What follows is a set of entries. Repeat them exactly, but not their pictures.

#### Data extracts

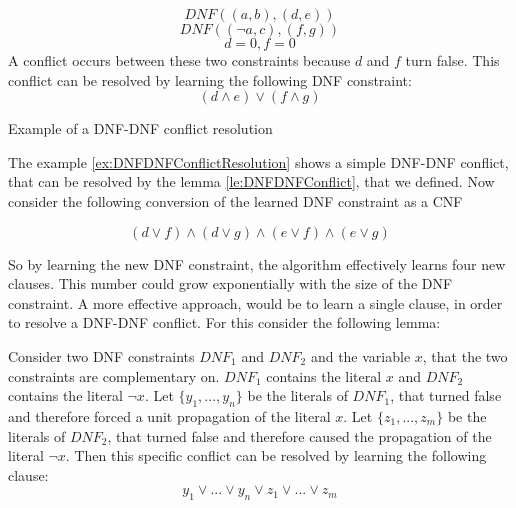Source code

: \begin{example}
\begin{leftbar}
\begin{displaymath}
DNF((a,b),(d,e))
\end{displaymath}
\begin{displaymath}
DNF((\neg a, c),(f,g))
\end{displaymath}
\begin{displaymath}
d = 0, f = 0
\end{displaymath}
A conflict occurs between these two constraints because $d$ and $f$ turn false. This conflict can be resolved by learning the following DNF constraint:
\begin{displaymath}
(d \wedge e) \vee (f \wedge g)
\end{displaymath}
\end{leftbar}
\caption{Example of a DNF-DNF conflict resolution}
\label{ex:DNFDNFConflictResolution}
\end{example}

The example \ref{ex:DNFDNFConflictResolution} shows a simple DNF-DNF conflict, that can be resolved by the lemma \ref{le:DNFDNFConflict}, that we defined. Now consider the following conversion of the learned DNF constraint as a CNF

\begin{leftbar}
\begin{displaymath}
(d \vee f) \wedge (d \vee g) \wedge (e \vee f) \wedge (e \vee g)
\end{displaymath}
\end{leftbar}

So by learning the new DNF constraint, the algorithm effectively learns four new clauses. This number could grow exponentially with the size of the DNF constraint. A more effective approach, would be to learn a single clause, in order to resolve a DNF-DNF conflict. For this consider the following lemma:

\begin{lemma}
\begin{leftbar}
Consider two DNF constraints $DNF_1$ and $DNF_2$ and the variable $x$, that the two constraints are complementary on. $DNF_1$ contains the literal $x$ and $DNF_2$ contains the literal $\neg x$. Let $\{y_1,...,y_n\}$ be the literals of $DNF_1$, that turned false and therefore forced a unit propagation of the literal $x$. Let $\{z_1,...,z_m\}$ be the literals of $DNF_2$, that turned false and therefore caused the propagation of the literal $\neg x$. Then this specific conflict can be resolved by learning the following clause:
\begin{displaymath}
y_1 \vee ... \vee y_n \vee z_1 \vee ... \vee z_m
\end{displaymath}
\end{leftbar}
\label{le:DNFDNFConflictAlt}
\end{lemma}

########

Solved exercise
Source code

: \begin{example}
\begin{leftbar}
\begin{displaymath}
DNF((a,b),(d,e))
\end{displaymath}
\begin{displaymath}
DNF((\neg a, c),(f,g))
\end{displaymath}
\begin{displaymath}
d = 0, f = 0
\end{displaymath}
A conflict occurs between these two constraints because $d$ and $f$ turn false. This conflict can be resolved by learning the following DNF constraint:
\begin{displaymath}
(d \wedge e) \vee (f \wedge g)
\end{displaymath}
\end{leftbar}
\caption{Example of a DNF-DNF conflict resolution}
\label{ex:DNFDNFConflictResolution}
\end{example}

The example \ref{ex:DNFDNFConflictResolution} shows a simple DNF-DNF conflict, that can be resolved by the lemma \ref{le:DNFDNFConflict}, that we defined. Now consider the following conversion of the learned DNF constraint as a CNF

\begin{leftbar}
\begin{displaymath}
(d \vee f) \wedge (d \vee g) \wedge (e \vee f) \wedge (e \vee g)
\end{displaymath}
\end{leftbar}

So by learning the new DNF constraint, the algorithm effectively learns four new clauses. This number could grow exponentially with the size of the DNF constraint. A more effective approach, would be to learn a single clause, in order to resolve a DNF-DNF conflict. For this consider the following lemma:

\begin{lemma}
\begin{leftbar}
Consider two DNF constraints $DNF_1$ and $DNF_2$ and the variable $x$, that the two constraints are complementary on. $DNF_1$ contains the literal $x$ and $DNF_2$ contains the literal $\neg x$. Let $\{y_1,...,y_n\}$ be the literals of $DNF_1$, that turned false and therefore forced a unit propagation of the literal $x$. Let $\{z_1,...,z_m\}$ be the literals of $DNF_2$, that turned false and therefore caused the propagation of the literal $\neg x$. Then this specific conflict can be resolved by learning the following clause:
\begin{displaymath}
y_1 \vee ... \vee y_n \vee z_1 \vee ... \vee z_m
\end{displaymath}
\end{leftbar}
\label{le:DNFDNFConflictAlt}
\end{lemma}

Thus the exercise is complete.